Your instructions: Whatever the records below hold, copy it all out exactly.

***** Input data *****

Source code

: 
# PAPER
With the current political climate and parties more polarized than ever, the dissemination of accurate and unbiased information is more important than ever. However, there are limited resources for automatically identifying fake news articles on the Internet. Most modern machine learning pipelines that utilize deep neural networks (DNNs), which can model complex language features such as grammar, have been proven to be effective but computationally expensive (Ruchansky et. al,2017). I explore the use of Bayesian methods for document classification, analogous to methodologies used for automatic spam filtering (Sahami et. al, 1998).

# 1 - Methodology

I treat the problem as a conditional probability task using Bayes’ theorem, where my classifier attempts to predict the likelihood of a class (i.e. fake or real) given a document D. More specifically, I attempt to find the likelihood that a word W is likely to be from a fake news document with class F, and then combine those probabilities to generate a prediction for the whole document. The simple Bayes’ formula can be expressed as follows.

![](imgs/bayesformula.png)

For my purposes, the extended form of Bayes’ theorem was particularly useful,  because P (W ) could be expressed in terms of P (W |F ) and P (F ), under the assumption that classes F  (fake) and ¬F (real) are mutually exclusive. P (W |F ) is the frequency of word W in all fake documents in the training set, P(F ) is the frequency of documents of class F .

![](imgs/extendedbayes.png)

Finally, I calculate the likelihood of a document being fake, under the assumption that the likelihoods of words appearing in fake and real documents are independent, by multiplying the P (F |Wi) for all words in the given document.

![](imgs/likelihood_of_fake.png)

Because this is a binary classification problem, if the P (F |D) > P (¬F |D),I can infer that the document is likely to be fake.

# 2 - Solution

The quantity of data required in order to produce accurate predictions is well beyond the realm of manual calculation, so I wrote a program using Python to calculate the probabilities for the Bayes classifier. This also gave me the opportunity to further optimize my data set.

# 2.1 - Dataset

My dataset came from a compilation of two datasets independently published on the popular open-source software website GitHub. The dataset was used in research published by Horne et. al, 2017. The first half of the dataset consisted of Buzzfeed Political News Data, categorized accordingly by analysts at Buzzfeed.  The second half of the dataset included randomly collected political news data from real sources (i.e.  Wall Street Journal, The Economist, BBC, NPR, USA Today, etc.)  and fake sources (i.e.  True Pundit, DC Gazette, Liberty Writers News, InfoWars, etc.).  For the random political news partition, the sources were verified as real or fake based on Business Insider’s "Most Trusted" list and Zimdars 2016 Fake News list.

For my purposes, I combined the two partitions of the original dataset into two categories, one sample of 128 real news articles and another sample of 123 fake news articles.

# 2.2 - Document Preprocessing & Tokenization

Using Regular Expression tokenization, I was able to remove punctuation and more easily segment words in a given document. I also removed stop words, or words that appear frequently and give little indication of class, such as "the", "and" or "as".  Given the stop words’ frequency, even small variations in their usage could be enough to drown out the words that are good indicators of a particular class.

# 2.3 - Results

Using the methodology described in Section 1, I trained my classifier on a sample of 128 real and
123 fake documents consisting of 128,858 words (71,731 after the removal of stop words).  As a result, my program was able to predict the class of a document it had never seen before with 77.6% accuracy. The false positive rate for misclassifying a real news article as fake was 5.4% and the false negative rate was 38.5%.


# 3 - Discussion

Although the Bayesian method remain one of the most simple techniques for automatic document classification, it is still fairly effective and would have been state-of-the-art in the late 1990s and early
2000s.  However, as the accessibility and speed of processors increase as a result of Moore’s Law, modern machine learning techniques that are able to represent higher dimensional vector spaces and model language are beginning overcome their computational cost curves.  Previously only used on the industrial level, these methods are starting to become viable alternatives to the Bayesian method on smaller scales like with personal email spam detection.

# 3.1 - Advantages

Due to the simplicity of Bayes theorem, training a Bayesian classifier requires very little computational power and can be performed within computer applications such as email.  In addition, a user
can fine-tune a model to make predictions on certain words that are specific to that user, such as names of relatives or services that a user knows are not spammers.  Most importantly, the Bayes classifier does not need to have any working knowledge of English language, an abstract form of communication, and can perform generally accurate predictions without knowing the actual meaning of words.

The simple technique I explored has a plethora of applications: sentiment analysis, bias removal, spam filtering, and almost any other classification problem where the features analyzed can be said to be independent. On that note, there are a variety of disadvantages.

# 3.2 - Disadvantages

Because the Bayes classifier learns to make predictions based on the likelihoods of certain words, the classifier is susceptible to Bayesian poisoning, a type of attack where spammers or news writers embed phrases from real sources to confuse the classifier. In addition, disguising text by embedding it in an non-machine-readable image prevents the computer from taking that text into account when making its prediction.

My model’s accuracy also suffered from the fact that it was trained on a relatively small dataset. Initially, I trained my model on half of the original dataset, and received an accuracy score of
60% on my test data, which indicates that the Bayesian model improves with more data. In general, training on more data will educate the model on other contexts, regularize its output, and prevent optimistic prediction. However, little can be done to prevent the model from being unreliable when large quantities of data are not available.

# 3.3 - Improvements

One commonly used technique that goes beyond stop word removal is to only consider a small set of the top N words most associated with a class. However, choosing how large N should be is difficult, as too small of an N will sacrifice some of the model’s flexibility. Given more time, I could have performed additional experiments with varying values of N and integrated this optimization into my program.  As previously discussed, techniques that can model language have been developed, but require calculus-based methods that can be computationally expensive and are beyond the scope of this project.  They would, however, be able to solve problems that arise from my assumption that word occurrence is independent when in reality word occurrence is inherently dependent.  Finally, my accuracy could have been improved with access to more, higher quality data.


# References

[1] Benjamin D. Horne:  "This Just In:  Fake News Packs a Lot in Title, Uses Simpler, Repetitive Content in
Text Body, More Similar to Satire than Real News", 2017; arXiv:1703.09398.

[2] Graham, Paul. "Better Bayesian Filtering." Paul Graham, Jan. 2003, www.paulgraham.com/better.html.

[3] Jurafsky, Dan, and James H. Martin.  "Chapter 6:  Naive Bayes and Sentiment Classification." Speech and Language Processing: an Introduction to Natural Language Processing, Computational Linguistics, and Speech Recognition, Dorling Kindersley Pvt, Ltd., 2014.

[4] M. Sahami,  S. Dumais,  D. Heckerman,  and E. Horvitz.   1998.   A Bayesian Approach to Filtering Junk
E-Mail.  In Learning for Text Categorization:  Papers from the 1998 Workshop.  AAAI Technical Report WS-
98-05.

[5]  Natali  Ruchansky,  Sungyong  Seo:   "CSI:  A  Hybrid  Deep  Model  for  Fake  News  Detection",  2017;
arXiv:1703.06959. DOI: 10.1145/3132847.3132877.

*****

Task result:
Source code

: 
# PAPER
With the current political climate and parties more polarized than ever, the dissemination of accurate and unbiased information is more important than ever. However, there are limited resources for automatically identifying fake news articles on the Internet. Most modern machine learning pipelines that utilize deep neural networks (DNNs), which can model complex language features such as grammar, have been proven to be effective but computationally expensive (Ruchansky et. al,2017). I explore the use of Bayesian methods for document classification, analogous to methodologies used for automatic spam filtering (Sahami et. al, 1998).

# 1 - Methodology

I treat the problem as a conditional probability task using Bayes’ theorem, where my classifier attempts to predict the likelihood of a class (i.e. fake or real) given a document D. More specifically, I attempt to find the likelihood that a word W is likely to be from a fake news document with class F, and then combine those probabilities to generate a prediction for the whole document. The simple Bayes’ formula can be expressed as follows.

![](imgs/bayesformula.png)

For my purposes, the extended form of Bayes’ theorem was particularly useful,  because P (W ) could be expressed in terms of P (W |F ) and P (F ), under the assumption that classes F  (fake) and ¬F (real) are mutually exclusive. P (W |F ) is the frequency of word W in all fake documents in the training set, P(F ) is the frequency of documents of class F .

![](imgs/extendedbayes.png)

Finally, I calculate the likelihood of a document being fake, under the assumption that the likelihoods of words appearing in fake and real documents are independent, by multiplying the P (F |Wi) for all words in the given document.

![](imgs/likelihood_of_fake.png)

Because this is a binary classification problem, if the P (F |D) > P (¬F |D),I can infer that the document is likely to be fake.

# 2 - Solution

The quantity of data required in order to produce accurate predictions is well beyond the realm of manual calculation, so I wrote a program using Python to calculate the probabilities for the Bayes classifier. This also gave me the opportunity to further optimize my data set.

# 2.1 - Dataset

My dataset came from a compilation of two datasets independently published on the popular open-source software website GitHub. The dataset was used in research published by Horne et. al, 2017. The first half of the dataset consisted of Buzzfeed Political News Data, categorized accordingly by analysts at Buzzfeed.  The second half of the dataset included randomly collected political news data from real sources (i.e.  Wall Street Journal, The Economist, BBC, NPR, USA Today, etc.)  and fake sources (i.e.  True Pundit, DC Gazette, Liberty Writers News, InfoWars, etc.).  For the random political news partition, the sources were verified as real or fake based on Business Insider’s "Most Trusted" list and Zimdars 2016 Fake News list.

For my purposes, I combined the two partitions of the original dataset into two categories, one sample of 128 real news articles and another sample of 123 fake news articles.

# 2.2 - Document Preprocessing & Tokenization

Using Regular Expression tokenization, I was able to remove punctuation and more easily segment words in a given document. I also removed stop words, or words that appear frequently and give little indication of class, such as "the", "and" or "as".  Given the stop words’ frequency, even small variations in their usage could be enough to drown out the words that are good indicators of a particular class.

# 2.3 - Results

Using the methodology described in Section 1, I trained my classifier on a sample of 128 real and
123 fake documents consisting of 128,858 words (71,731 after the removal of stop words).  As a result, my program was able to predict the class of a document it had never seen before with 77.6% accuracy. The false positive rate for misclassifying a real news article as fake was 5.4% and the false negative rate was 38.5%.


# 3 - Discussion

Although the Bayesian method remain one of the most simple techniques for automatic document classification, it is still fairly effective and would have been state-of-the-art in the late 1990s and early
2000s.  However, as the accessibility and speed of processors increase as a result of Moore’s Law, modern machine learning techniques that are able to represent higher dimensional vector spaces and model language are beginning overcome their computational cost curves.  Previously only used on the industrial level, these methods are starting to become viable alternatives to the Bayesian method on smaller scales like with personal email spam detection.

# 3.1 - Advantages

Due to the simplicity of Bayes theorem, training a Bayesian classifier requires very little computational power and can be performed within computer applications such as email.  In addition, a user
can fine-tune a model to make predictions on certain words that are specific to that user, such as names of relatives or services that a user knows are not spammers.  Most importantly, the Bayes classifier does not need to have any working knowledge of English language, an abstract form of communication, and can perform generally accurate predictions without knowing the actual meaning of words.

The simple technique I explored has a plethora of applications: sentiment analysis, bias removal, spam filtering, and almost any other classification problem where the features analyzed can be said to be independent. On that note, there are a variety of disadvantages.

# 3.2 - Disadvantages

Because the Bayes classifier learns to make predictions based on the likelihoods of certain words, the classifier is susceptible to Bayesian poisoning, a type of attack where spammers or news writers embed phrases from real sources to confuse the classifier. In addition, disguising text by embedding it in an non-machine-readable image prevents the computer from taking that text into account when making its prediction.

My model’s accuracy also suffered from the fact that it was trained on a relatively small dataset. Initially, I trained my model on half of the original dataset, and received an accuracy score of
60% on my test data, which indicates that the Bayesian model improves with more data. In general, training on more data will educate the model on other contexts, regularize its output, and prevent optimistic prediction. However, little can be done to prevent the model from being unreliable when large quantities of data are not available.

# 3.3 - Improvements

One commonly used technique that goes beyond stop word removal is to only consider a small set of the top N words most associated with a class. However, choosing how large N should be is difficult, as too small of an N will sacrifice some of the model’s flexibility. Given more time, I could have performed additional experiments with varying values of N and integrated this optimization into my program.  As previously discussed, techniques that can model language have been developed, but require calculus-based methods that can be computationally expensive and are beyond the scope of this project.  They would, however, be able to solve problems that arise from my assumption that word occurrence is independent when in reality word occurrence is inherently dependent.  Finally, my accuracy could have been improved with access to more, higher quality data.


# References

[1] Benjamin D. Horne:  "This Just In:  Fake News Packs a Lot in Title, Uses Simpler, Repetitive Content in
Text Body, More Similar to Satire than Real News", 2017; arXiv:1703.09398.

[2] Graham, Paul. "Better Bayesian Filtering." Paul Graham, Jan. 2003, www.paulgraham.com/better.html.

[3] Jurafsky, Dan, and James H. Martin.  "Chapter 6:  Naive Bayes and Sentiment Classification." Speech and Language Processing: an Introduction to Natural Language Processing, Computational Linguistics, and Speech Recognition, Dorling Kindersley Pvt, Ltd., 2014.

[4] M. Sahami,  S. Dumais,  D. Heckerman,  and E. Horvitz.   1998.   A Bayesian Approach to Filtering Junk
E-Mail.  In Learning for Text Categorization:  Papers from the 1998 Workshop.  AAAI Technical Report WS-
98-05.

[5]  Natali  Ruchansky,  Sungyong  Seo:   "CSI:  A  Hybrid  Deep  Model  for  Fake  News  Detection",  2017;
arXiv:1703.06959. DOI: 10.1145/3132847.3132877.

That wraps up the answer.